_Goal of the exercise:_ Search the material for the word "emotional" and report each line where it turns up.

START Data to examine

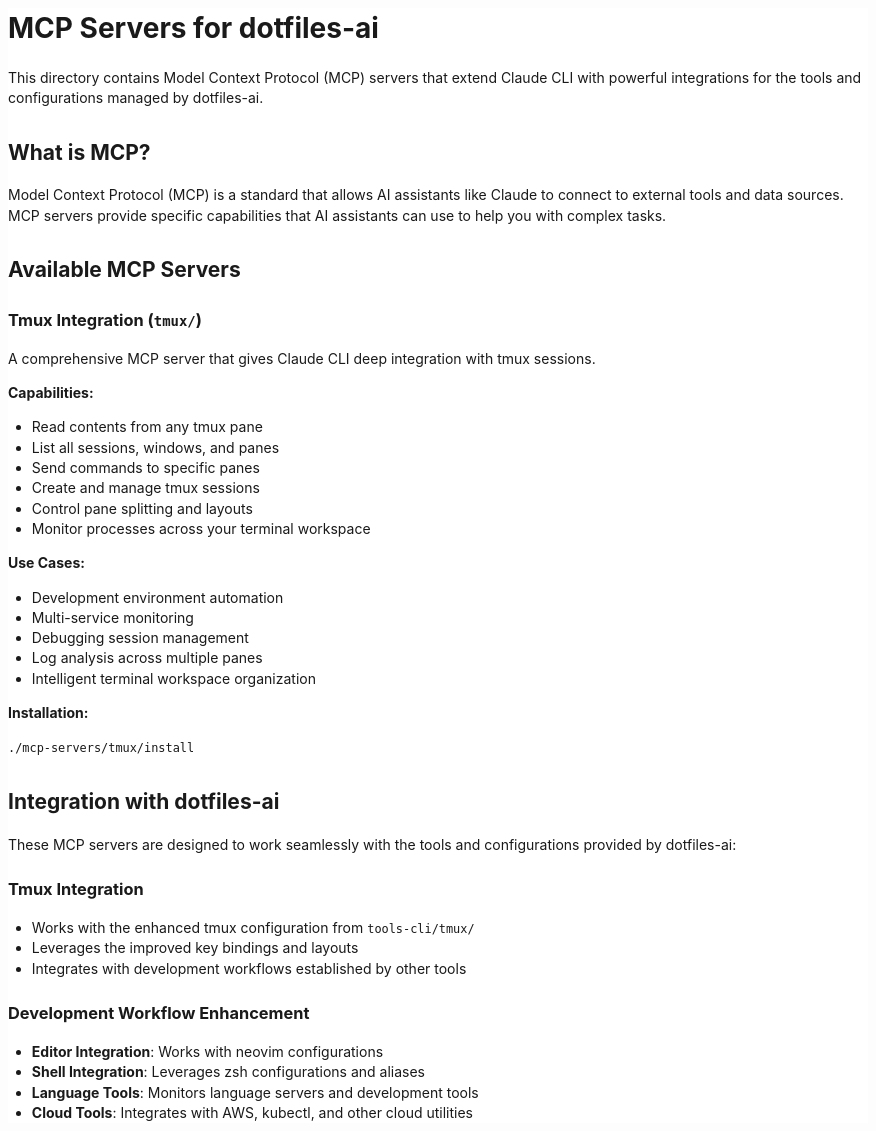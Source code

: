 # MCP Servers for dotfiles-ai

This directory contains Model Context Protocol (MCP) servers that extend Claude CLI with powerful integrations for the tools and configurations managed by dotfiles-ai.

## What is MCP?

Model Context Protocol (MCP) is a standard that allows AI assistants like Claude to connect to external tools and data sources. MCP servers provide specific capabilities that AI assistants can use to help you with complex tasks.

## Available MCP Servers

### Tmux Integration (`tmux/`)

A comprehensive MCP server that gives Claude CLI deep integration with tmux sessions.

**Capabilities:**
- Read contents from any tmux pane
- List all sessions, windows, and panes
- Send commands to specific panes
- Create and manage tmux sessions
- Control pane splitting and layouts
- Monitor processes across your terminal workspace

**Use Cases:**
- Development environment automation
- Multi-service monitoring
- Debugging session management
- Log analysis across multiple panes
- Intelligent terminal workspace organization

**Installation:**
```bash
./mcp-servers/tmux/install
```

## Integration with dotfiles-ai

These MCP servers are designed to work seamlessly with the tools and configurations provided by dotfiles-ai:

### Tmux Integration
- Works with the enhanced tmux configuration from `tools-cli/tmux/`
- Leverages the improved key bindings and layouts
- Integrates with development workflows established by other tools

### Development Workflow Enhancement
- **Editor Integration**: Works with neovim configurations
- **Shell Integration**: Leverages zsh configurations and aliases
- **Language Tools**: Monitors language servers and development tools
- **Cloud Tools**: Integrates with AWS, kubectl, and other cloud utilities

END Data to examine
START Data to examine

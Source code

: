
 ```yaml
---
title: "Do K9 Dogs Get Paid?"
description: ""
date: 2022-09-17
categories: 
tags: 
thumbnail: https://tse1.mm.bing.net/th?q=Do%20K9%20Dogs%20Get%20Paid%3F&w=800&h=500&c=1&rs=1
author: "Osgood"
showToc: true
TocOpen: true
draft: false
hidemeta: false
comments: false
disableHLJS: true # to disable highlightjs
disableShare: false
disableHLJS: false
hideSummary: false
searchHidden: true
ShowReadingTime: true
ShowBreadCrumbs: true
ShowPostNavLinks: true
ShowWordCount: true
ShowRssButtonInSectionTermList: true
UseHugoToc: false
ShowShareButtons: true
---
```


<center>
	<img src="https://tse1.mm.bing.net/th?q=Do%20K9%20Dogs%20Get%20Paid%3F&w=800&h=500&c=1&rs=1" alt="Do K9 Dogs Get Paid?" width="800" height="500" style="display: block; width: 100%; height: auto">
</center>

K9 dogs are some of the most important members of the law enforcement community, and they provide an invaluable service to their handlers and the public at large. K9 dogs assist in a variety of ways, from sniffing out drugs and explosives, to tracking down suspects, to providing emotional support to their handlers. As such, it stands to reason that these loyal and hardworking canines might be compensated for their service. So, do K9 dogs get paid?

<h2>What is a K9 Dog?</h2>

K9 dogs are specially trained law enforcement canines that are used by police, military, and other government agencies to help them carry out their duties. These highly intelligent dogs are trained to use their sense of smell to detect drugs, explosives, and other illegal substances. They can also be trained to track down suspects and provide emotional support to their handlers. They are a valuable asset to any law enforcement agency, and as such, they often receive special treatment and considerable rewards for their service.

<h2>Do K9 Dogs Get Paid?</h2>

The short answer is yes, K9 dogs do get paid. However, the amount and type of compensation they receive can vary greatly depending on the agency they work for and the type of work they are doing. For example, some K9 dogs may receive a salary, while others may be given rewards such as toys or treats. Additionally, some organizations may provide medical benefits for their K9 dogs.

END Data to examine

_Result for this task:_
K9 dogs are some of the most important members of the law enforcement community, and they provide an invaluable service to their handlers and the public at large. K9 dogs assist in a variety of ways, from sniffing out drugs and explosives, to tracking down suspects, to providing emotional support to their handlers. As such, it stands to reason that these loyal and hardworking canines might be compensated for their service. So, do K9 dogs get paid?
K9 dogs are specially trained law enforcement canines that are used by police, military, and other government agencies to help them carry out their duties. These highly intelligent dogs are trained to use their sense of smell to detect drugs, explosives, and other illegal substances. They can also be trained to track down suspects and provide emotional support to their handlers. They are a valuable asset to any law enforcement agency, and as such, they often receive special treatment and considerable rewards for their service.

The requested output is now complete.